Tu, veterano degli strategici in tempo reale. Che tracci cerchi con il mouse, sagome insidiose tra le valli dalle molte icone incandescenti, emblemi di una classe o di una skill. Conquistatore dei famelici hydralisk, sconquassatore delle torri poste a guardia di una base, verso la sconfitta degli Antichi o degli eroi. Fermati un secondo ad ascoltare. Forse ancora non conosci un certo misterioso, arcano campo di battaglia. Eccolo qui. Cliccalo. È soltanto “Il Gioco della Vita” e nulla più. Del matematico John Conway, per la precisione.
Proviene, questo strano videogioco, dai remoti anni ’70. Fino ad allora, nell’immaginario collettivo, la migliore battaglia simulata poteva dirsi quella degli scacchi. E in questa meraviglia digitale si può ancora ritrovare, del resto, qualche vaga somiglianza: la matrice di caselle, l’importanza dei singoli pezzi all’interno di un sistema…Ma ciò che conta maggiormente, quello che colpisce l’immaginazione, non è il metodo procedurale, bensì l’identità cangiante dei due diversi giocatori. All’inizio, questo gioco è come una storia, di persone come noi che affrontano se stesse, costruendo la struttura di partenza. E invece poi diventa l’Universo, in trepidante gara contro l’entropia. Si tratta, per usare un termine formale, del più famoso automa cellulare della storia. Potrebbe quasi definirsi un Tamagotchi, se non fosse tanto truculento.
Nel Gioco della Vita, come nel codice binario, esistono due stati. Acceso e spento (morto). Per capire meglio il suo funzionamento, cominciamo a definirli. Una casella spenta con esattamente tre vicini accesi, nasce. Se in un qualsiasi attimo della sua vita, per un vezzo del destino, si ritrovasse ad averne uno in meno, muore. Per isolamento. Se ne ha di più, muore, per sovraffollamento. So it goes. I turni passano, le epoche fuggono via.
Ecco che abbiamo appena definito la prima e la seconda regola del Gioco della Vita. A dire il vero, non ce ne sono delle altre. Tutto il resto è una semplice leggenda, benché oggetto di molti studi, che si realizza una “generazione” dopo l’altra. La velocità può essere variata a piacimento. Racconta, chi ci ha giocato molto a lungo, di alianti velocissimi che percorrono lo spazio siderale. Di blocchi squadrati, costruiti per durare nei secoli a venire. E di rospi lampeggianti, navi corazzate, api regine, cannoni in grado di moltiplicarsi all’infinito. Per lo meno, fino all’impatto distruttivo di un meteorite di passaggio. Niente dura per sempre. Tranne la voglia di ricominciare.
Molti conoscono quel detto, nato fra i circoli dei giocatori dell’astruso, complicatissimo videogame strategico Dwarf Fortress, “Losing is fun!” (Perdere è divertente!).
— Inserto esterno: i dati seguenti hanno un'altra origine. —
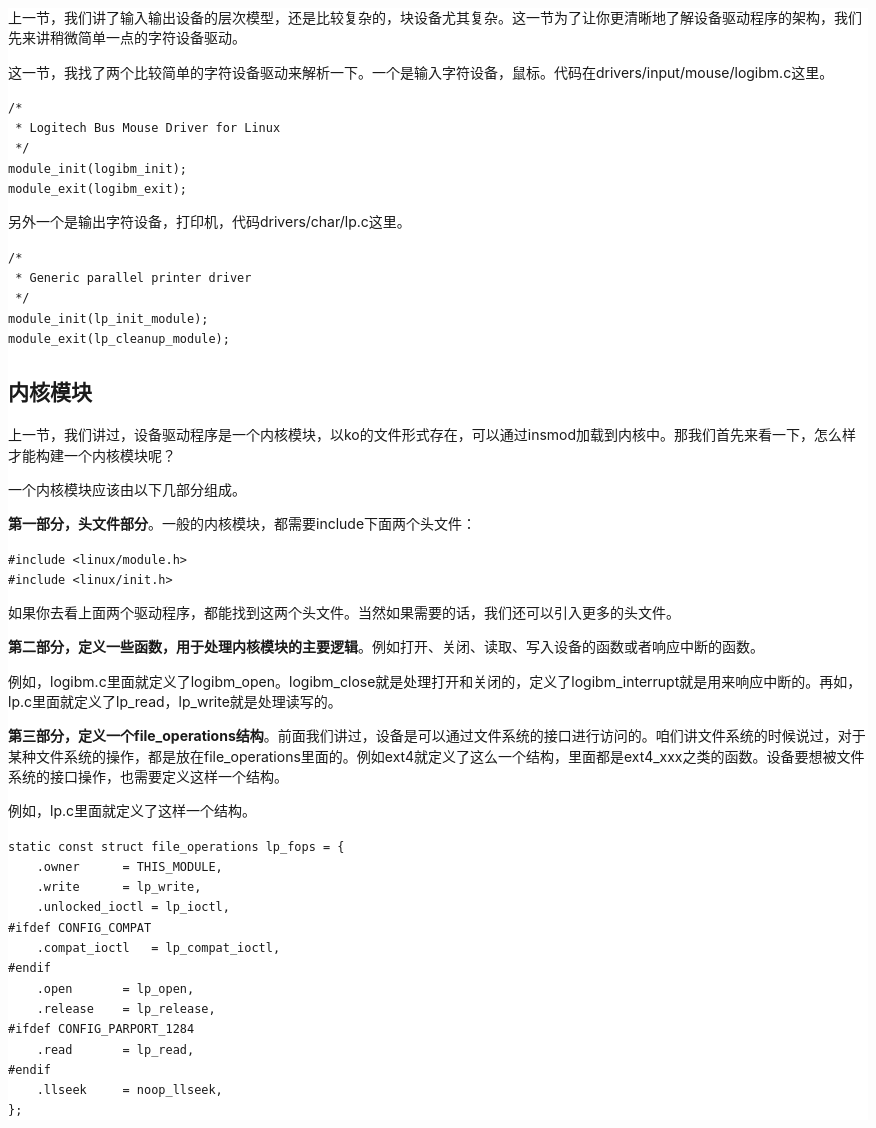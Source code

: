 上一节，我们讲了输入输出设备的层次模型，还是比较复杂的，块设备尤其复杂。这一节为了让你更清晰地了解设备驱动程序的架构，我们先来讲稍微简单一点的字符设备驱动。

这一节，我找了两个比较简单的字符设备驱动来解析一下。一个是输入字符设备，鼠标。代码在drivers/input/mouse/logibm.c这里。

```
/*
 * Logitech Bus Mouse Driver for Linux
 */
module_init(logibm_init);
module_exit(logibm_exit);

```

另外一个是输出字符设备，打印机，代码drivers/char/lp.c这里。

```
/*
 * Generic parallel printer driver
 */
module_init(lp_init_module);
module_exit(lp_cleanup_module);

```

## 内核模块

上一节，我们讲过，设备驱动程序是一个内核模块，以ko的文件形式存在，可以通过insmod加载到内核中。那我们首先来看一下，怎么样才能构建一个内核模块呢？

一个内核模块应该由以下几部分组成。

**第一部分，头文件部分**。一般的内核模块，都需要include下面两个头文件：

```
#include <linux/module.h>
#include <linux/init.h>

```

如果你去看上面两个驱动程序，都能找到这两个头文件。当然如果需要的话，我们还可以引入更多的头文件。

**第二部分，定义一些函数，用于处理内核模块的主要逻辑**。例如打开、关闭、读取、写入设备的函数或者响应中断的函数。

例如，logibm.c里面就定义了logibm\_open。logibm\_close就是处理打开和关闭的，定义了logibm\_interrupt就是用来响应中断的。再如，lp.c里面就定义了lp\_read，lp\_write就是处理读写的。

**第三部分，定义一个file\_operations结构**。前面我们讲过，设备是可以通过文件系统的接口进行访问的。咱们讲文件系统的时候说过，对于某种文件系统的操作，都是放在file\_operations里面的。例如ext4就定义了这么一个结构，里面都是ext4\_xxx之类的函数。设备要想被文件系统的接口操作，也需要定义这样一个结构。

例如，lp.c里面就定义了这样一个结构。

```
static const struct file_operations lp_fops = {
	.owner		= THIS_MODULE,
	.write		= lp_write,
	.unlocked_ioctl	= lp_ioctl,
#ifdef CONFIG_COMPAT
	.compat_ioctl	= lp_compat_ioctl,
#endif
	.open		= lp_open,
	.release	= lp_release,
#ifdef CONFIG_PARPORT_1284
	.read		= lp_read,
#endif
	.llseek		= noop_llseek,
};

```
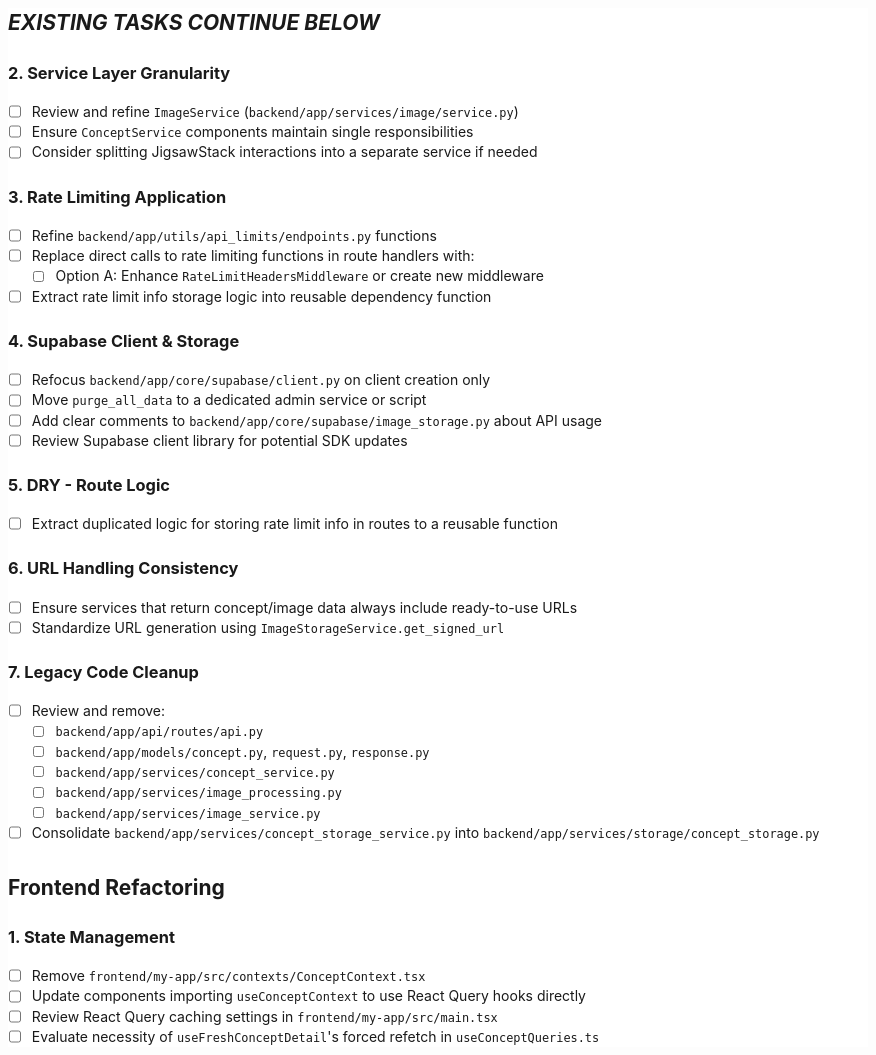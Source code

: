 
## **_EXISTING TASKS CONTINUE BELOW_**

### 2. Service Layer Granularity

- [ ] Review and refine `ImageService` (`backend/app/services/image/service.py`)
- [ ] Ensure `ConceptService` components maintain single responsibilities
- [ ] Consider splitting JigsawStack interactions into a separate service if needed

### 3. Rate Limiting Application

- [ ] Refine `backend/app/utils/api_limits/endpoints.py` functions
- [ ] Replace direct calls to rate limiting functions in route handlers with:
  - [ ] Option A: Enhance `RateLimitHeadersMiddleware` or create new middleware
- [ ] Extract rate limit info storage logic into reusable dependency function

### 4. Supabase Client & Storage

- [ ] Refocus `backend/app/core/supabase/client.py` on client creation only
- [ ] Move `purge_all_data` to a dedicated admin service or script
- [ ] Add clear comments to `backend/app/core/supabase/image_storage.py` about API usage
- [ ] Review Supabase client library for potential SDK updates

### 5. DRY - Route Logic

- [ ] Extract duplicated logic for storing rate limit info in routes to a reusable function

### 6. URL Handling Consistency

- [ ] Ensure services that return concept/image data always include ready-to-use URLs
- [ ] Standardize URL generation using `ImageStorageService.get_signed_url`

### 7. Legacy Code Cleanup

- [ ] Review and remove:
  - [ ] `backend/app/api/routes/api.py`
  - [ ] `backend/app/models/concept.py`, `request.py`, `response.py`
  - [ ] `backend/app/services/concept_service.py`
  - [ ] `backend/app/services/image_processing.py`
  - [ ] `backend/app/services/image_service.py`
- [ ] Consolidate `backend/app/services/concept_storage_service.py` into `backend/app/services/storage/concept_storage.py`

## Frontend Refactoring

### 1. State Management

- [ ] Remove `frontend/my-app/src/contexts/ConceptContext.tsx`
- [ ] Update components importing `useConceptContext` to use React Query hooks directly
- [ ] Review React Query caching settings in `frontend/my-app/src/main.tsx`
- [ ] Evaluate necessity of `useFreshConceptDetail`'s forced refetch in `useConceptQueries.ts`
Non è facile improvvisarsi generatori d’universi. Ci sono molti modi per fallire, nel Conway’s Game of Life. E soltanto uno per vincere: sperimentare. Come in Minecraft, nell’originale Sim City e in molti dei rappresentati ludici della new wave dell’indie gaming, occorre saper trovare la propria via per il divertimento. Crearsi un obiettivo, da perseguire fino all’ultimo residuo della noia. Oppure cliccare un po’ a caso, tanto per vedere che succede. Il valore aggiunto, in questo caso, sono le profonde implicazioni filosofiche.
Viene oggi ritenuto, per inconfutabile inferenza (se mai c’è stato un ossimoro…) che l’universo sia iniziato con un grande botto. Anglisticamente, tutti lo chiamano il Big Bang. La matematica lo prova, ma per usare una citazione dello stesso J. Conway: “La matematica è la parte facile, non quella complessa.” Perché nell’accettare questa teoria, siamo chiamati a notevoli astrazioni. Prima di tutto, cosa c’era prima? Il nulla sarebbe l’assenza di ogni cosa, come un grande spazio vuoto, eppure neanche quello, a conti fatti, poteva sussistere nel “nulla”. Per non parlare dell’altra problematica.
Parliamone: in qualche modo da un singolo punto generativo, l’origine primordiale, si sono espansi questi atomi, formando stelle, pianeti, esseri viventi… Però, come ben sappiamo, la complessità richiede inevitabilmente spazio. In un certo momento, dunque, le informazioni avranno preso corpo materiale. A partire da qualcosa. Si può osservare lo stesso processo, in misura ridotta, nel Gioco di Conway. Da singoli quadrati, organismi monocellulari, nascono dozzine di creature differenti, ciascuna dotata di una propria intelligenza. Ci sono interi siti dedicati a categorizzarle. La più famosa, la piccola astronave detta glider, è stata trasformata dopo qualche anno in un’emblema della cultura hacker, per la tendenza ad allontanarsi dai suoi simili, verso l’infinito ed oltre. C’è, a quanto sembrerebbe, una naturale ricerca dell’evoluzione, persino in sistemi semplici e arbitrari. È la risposta. Nessuno conosce la domanda.
Oggi, con la terribile potenza di un computer casalingo, si possono creare simulazioni di automi cellulari quasi senza limiti, con matrici sterminate da esplorare, colonizzare senza posa. In un singolo nanometro del processore di questo PC, mentre scrivevo, centinaia di generazioni sono nate, morte e risorte virtualmente, all’interno di una finestra semi-dimenticata. Che peccato! Il Gioco della Vita sarebbe, secondo gli studiosi, una Macchina di Turing universale. Questo significa che al suo interno può riprodurre ogni computazione razionalizzabile da qualunque altra macchina teorica, senza limiti. Potrebbe pure diventare intelligente. L’unica variabile resta il tempo necessario.
Io, personalmente, preferisco trarre questa conclusione: il Piccolo Creatore (che sarebbe l’uomo) non ha più limiti di quanti ne avesse quel suo Predecessore. Che saranno mai, alla fine, sette lunghi giorni di lavoro?